= Beginning of Section =
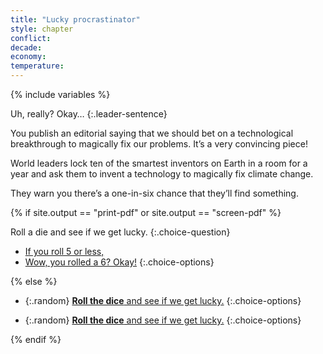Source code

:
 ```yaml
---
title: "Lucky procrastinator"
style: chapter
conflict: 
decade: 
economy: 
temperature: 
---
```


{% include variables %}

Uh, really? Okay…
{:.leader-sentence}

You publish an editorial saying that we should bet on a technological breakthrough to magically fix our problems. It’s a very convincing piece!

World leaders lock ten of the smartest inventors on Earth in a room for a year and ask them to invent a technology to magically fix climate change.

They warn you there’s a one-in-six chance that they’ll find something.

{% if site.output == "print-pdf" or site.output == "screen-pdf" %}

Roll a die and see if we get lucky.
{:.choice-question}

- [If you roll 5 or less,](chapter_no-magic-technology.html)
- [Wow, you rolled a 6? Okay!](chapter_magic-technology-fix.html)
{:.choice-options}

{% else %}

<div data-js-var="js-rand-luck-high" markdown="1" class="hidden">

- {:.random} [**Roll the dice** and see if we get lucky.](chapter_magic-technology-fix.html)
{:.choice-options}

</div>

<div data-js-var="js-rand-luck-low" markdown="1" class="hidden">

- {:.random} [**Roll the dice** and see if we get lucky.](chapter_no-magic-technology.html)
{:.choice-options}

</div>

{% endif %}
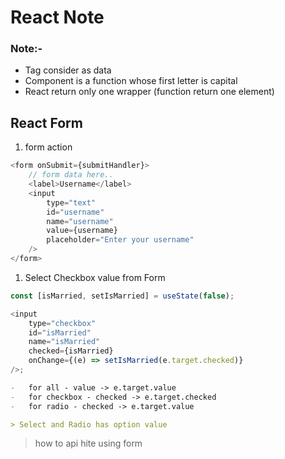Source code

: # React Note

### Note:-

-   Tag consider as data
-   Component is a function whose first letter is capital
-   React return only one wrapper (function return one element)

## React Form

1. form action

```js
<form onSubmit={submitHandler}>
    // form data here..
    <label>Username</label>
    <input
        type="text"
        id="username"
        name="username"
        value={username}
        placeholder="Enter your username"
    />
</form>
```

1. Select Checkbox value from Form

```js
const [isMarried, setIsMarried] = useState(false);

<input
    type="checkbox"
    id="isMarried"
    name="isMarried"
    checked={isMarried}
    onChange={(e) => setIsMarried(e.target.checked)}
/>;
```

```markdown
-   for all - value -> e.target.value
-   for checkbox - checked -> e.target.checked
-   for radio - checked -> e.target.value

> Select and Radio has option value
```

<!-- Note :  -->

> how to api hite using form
= End of Section =
= Beginning of Section =
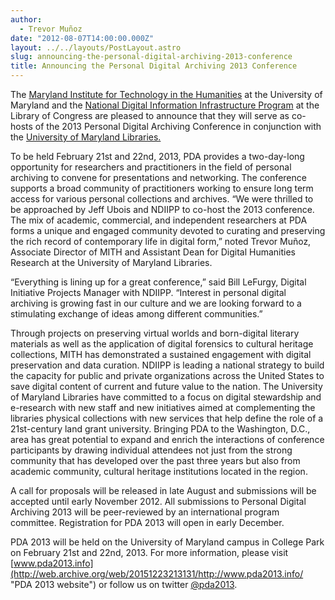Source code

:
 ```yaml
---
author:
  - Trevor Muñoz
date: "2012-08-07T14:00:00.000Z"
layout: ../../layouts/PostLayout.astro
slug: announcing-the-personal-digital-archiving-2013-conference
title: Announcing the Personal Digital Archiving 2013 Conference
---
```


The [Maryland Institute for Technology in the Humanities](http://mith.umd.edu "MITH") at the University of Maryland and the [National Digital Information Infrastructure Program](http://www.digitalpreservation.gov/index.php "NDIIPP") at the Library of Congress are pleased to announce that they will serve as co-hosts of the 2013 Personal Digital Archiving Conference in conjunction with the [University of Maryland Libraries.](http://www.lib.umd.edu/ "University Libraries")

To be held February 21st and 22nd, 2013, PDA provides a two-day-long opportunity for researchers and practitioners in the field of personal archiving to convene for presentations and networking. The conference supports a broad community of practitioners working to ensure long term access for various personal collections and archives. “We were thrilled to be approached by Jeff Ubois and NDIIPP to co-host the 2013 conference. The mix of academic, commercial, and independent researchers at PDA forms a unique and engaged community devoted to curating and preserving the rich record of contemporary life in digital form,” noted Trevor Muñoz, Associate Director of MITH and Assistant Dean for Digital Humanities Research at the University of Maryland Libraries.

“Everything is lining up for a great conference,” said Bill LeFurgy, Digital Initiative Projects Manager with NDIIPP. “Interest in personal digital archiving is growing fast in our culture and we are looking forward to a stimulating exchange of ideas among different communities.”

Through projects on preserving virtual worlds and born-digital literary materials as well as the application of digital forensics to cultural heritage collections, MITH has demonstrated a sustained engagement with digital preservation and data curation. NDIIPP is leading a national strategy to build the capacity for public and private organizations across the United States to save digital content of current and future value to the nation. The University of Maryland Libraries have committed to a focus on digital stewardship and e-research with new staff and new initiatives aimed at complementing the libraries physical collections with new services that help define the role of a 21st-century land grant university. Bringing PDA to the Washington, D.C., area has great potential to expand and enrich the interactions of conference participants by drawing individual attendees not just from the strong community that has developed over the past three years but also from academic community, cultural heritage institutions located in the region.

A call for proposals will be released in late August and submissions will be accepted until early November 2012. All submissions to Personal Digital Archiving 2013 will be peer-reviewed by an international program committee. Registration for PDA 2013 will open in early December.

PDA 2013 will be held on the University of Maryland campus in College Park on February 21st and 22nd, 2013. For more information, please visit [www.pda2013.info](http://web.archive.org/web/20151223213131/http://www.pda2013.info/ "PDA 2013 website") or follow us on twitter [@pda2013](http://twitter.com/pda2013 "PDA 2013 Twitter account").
= End of Section =
▸ Activity
Pull every line containing "React" from the entries above and copy it.

▸ Exercise output
: # React Note
-   React return only one wrapper (function return one element)
## React Form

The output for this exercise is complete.